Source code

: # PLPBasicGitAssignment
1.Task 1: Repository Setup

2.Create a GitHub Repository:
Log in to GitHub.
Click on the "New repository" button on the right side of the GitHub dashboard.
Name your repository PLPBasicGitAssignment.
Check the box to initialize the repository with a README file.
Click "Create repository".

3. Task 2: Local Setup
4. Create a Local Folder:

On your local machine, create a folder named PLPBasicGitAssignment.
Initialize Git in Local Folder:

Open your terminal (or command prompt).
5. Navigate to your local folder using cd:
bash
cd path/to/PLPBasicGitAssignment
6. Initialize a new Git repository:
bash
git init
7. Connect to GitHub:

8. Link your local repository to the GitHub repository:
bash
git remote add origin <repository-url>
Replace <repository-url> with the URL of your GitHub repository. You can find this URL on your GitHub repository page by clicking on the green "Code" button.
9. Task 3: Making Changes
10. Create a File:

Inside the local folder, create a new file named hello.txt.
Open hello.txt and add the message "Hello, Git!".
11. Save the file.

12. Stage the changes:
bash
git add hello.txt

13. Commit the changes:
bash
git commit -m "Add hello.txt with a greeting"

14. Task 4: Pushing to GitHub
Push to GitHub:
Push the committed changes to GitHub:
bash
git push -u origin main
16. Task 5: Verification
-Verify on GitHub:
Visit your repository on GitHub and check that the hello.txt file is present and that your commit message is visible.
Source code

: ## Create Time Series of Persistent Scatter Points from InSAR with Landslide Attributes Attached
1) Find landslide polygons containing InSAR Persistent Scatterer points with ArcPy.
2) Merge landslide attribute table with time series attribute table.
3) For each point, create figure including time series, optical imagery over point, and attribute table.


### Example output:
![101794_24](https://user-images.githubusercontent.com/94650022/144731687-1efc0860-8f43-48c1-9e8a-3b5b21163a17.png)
§ §
**TO DO:** Your answer must consist of every line above, reproduced exactly.

**FINISHED EXERCISE:**
Source code

: # PLPBasicGitAssignment
1.Task 1: Repository Setup

2.Create a GitHub Repository:
Log in to GitHub.
Click on the "New repository" button on the right side of the GitHub dashboard.
Name your repository PLPBasicGitAssignment.
Check the box to initialize the repository with a README file.
Click "Create repository".

3. Task 2: Local Setup
4. Create a Local Folder:

On your local machine, create a folder named PLPBasicGitAssignment.
Initialize Git in Local Folder:

Open your terminal (or command prompt).
5. Navigate to your local folder using cd:
bash
cd path/to/PLPBasicGitAssignment
6. Initialize a new Git repository:
bash
git init
7. Connect to GitHub:

8. Link your local repository to the GitHub repository:
bash
git remote add origin <repository-url>
Replace <repository-url> with the URL of your GitHub repository. You can find this URL on your GitHub repository page by clicking on the green "Code" button.
9. Task 3: Making Changes
10. Create a File:

Inside the local folder, create a new file named hello.txt.
Open hello.txt and add the message "Hello, Git!".
11. Save the file.

12. Stage the changes:
bash
git add hello.txt

13. Commit the changes:
bash
git commit -m "Add hello.txt with a greeting"

14. Task 4: Pushing to GitHub
Push to GitHub:
Push the committed changes to GitHub:
bash
git push -u origin main
16. Task 5: Verification
-Verify on GitHub:
Visit your repository on GitHub and check that the hello.txt file is present and that your commit message is visible.
Source code

: ## Create Time Series of Persistent Scatter Points from InSAR with Landslide Attributes Attached
1) Find landslide polygons containing InSAR Persistent Scatterer points with ArcPy.
2) Merge landslide attribute table with time series attribute table.
3) For each point, create figure including time series, optical imagery over point, and attribute table.


### Example output:
![101794_24](https://user-images.githubusercontent.com/94650022/144731687-1efc0860-8f43-48c1-9e8a-3b5b21163a17.png)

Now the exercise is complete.